== Task to carry out ==
Exclude the pictures. Transcribe, exactly as written, the lines from the one with "pagination_next: null" through the end of the entries below.

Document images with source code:
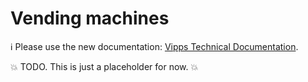 <!-- START_METADATA
---
title: Vending machines
sidebar_position: 10
pagination_next: null
pagination_prev: null
---
END_METADATA -->

# Vending machines

<!-- START_COMMENT -->

ℹ️ Please use the new documentation:
[Vipps Technical Documentation](https://vippsas.github.io/vipps-developer-docs/).

<!-- END_COMMENT -->


💥 TODO. This is just a placeholder for now. 💥
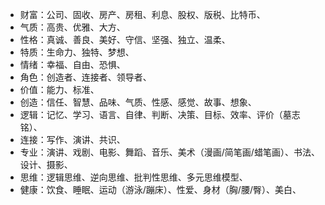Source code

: * 财富：公司、固收、房产、房租、利息、股权、版税、比特币、
* 气质：高贵、优雅、大方、
* 性格：真诚、善良、美好、守信、坚强、独立、温柔、
* 特质：生命力、独特、梦想、
* 情绪：幸福、自由、恐惧、
* 角色：创造者、连接者、领导者、
* 价值：能力、标准、
* 创造：信任、智慧、品味、气质、性感、感觉、故事、想象、
* 逻辑：记忆、学习、语言、自律、判断、决策、目标、效率、评价（墓志铭）、
* 连接：写作、演讲、共识、
* 专业：演讲、戏剧、电影、舞蹈、音乐、美术（漫画/简笔画/蜡笔画）、书法、设计、摄影、
* 思维：逻辑思维、逆向思维、批判性思维、多元思维模型、
* 健康：饮食、睡眠、运动（游泳/蹦床）、性爱、身材（胸/腰/臀）、美白、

== Solved problem ==
pagination_next: null
pagination_prev: null
---
END_METADATA -->

# Vending machines

<!-- START_COMMENT -->

ℹ️ Please use the new documentation:
[Vipps Technical Documentation](https://vippsas.github.io/vipps-developer-docs/).

<!-- END_COMMENT -->


💥 TODO. This is just a placeholder for now. 💥
Source code

: * 财富：公司、固收、房产、房租、利息、股权、版税、比特币、
* 气质：高贵、优雅、大方、
* 性格：真诚、善良、美好、守信、坚强、独立、温柔、
* 特质：生命力、独特、梦想、
* 情绪：幸福、自由、恐惧、
* 角色：创造者、连接者、领导者、
* 价值：能力、标准、
* 创造：信任、智慧、品味、气质、性感、感觉、故事、想象、
* 逻辑：记忆、学习、语言、自律、判断、决策、目标、效率、评价（墓志铭）、
* 连接：写作、演讲、共识、
* 专业：演讲、戏剧、电影、舞蹈、音乐、美术（漫画/简笔画/蜡笔画）、书法、设计、摄影、
* 思维：逻辑思维、逆向思维、批判性思维、多元思维模型、
* 健康：饮食、睡眠、运动（游泳/蹦床）、性爱、身材（胸/腰/臀）、美白、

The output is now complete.